(Beginning of SUPPLIED DATA)

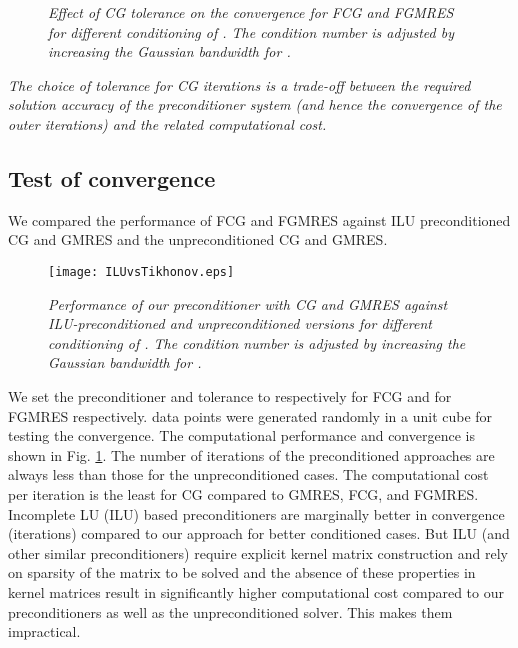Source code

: \documentclass[10pt,journal,letterpaper,compsoc]{IEEEtran}
\begin{document}
\begin{figure}[p]
\centering
{}
\caption{\emph{Effect of CG tolerance  on the convergence for FCG and FGMRES for different conditioning of . The condition number is adjusted by increasing the Gaussian bandwidth  for .}}
\end{figure}

\emph{The choice of tolerance for CG iterations is a trade-off between the required solution accuracy of the   preconditioner system (and hence the convergence of the outer iterations) and the related computational cost. }

\subsection{Test of convergence\label{sec:TestOfConvergence}}
We compared the performance of FCG and FGMRES against ILU preconditioned CG and GMRES and the unpreconditioned CG and GMRES.

\begin{figure}[bth]
\centering
\texttt{[image: ILUvsTikhonov.eps]}
\caption{\emph{Performance of our preconditioner with CG and GMRES against ILU-preconditioned and unpreconditioned versions for different conditioning of . The condition number is adjusted by increasing the Gaussian bandwidth  for .\label{fig:fgmres}}}
\end{figure}

We set the preconditioner  and tolerance  to  respectively for FCG and  for FGMRES respectively.  data points were generated randomly in a unit cube for testing the convergence. The computational performance and convergence is shown in Fig. \ref{fig:fgmres}. The number of iterations of the preconditioned approaches are always less than those for the unpreconditioned cases. The computational cost per iteration is the least for CG compared to GMRES, FCG, and FGMRES. Incomplete LU (ILU) based preconditioners are marginally better in convergence (iterations) compared to our approach for better conditioned cases. But ILU (and other similar preconditioners) require explicit kernel matrix construction and rely on sparsity of the matrix to be solved and the absence of these properties in kernel matrices result in significantly higher computational cost compared to our preconditioners as well as the unpreconditioned solver. This makes them impractical.
\end{document}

(End of SUPPLIED DATA)

Using the material above, return every line that holds the string "different".

> [TASK SOLUTION]:
\caption{\emph{Effect of CG tolerance  on the convergence for FCG and FGMRES for different conditioning of . The condition number is adjusted by increasing the Gaussian bandwidth  for .}}
\caption{\emph{Performance of our preconditioner with CG and GMRES against ILU-preconditioned and unpreconditioned versions for different conditioning of . The condition number is adjusted by increasing the Gaussian bandwidth  for .\label{fig:fgmres}}}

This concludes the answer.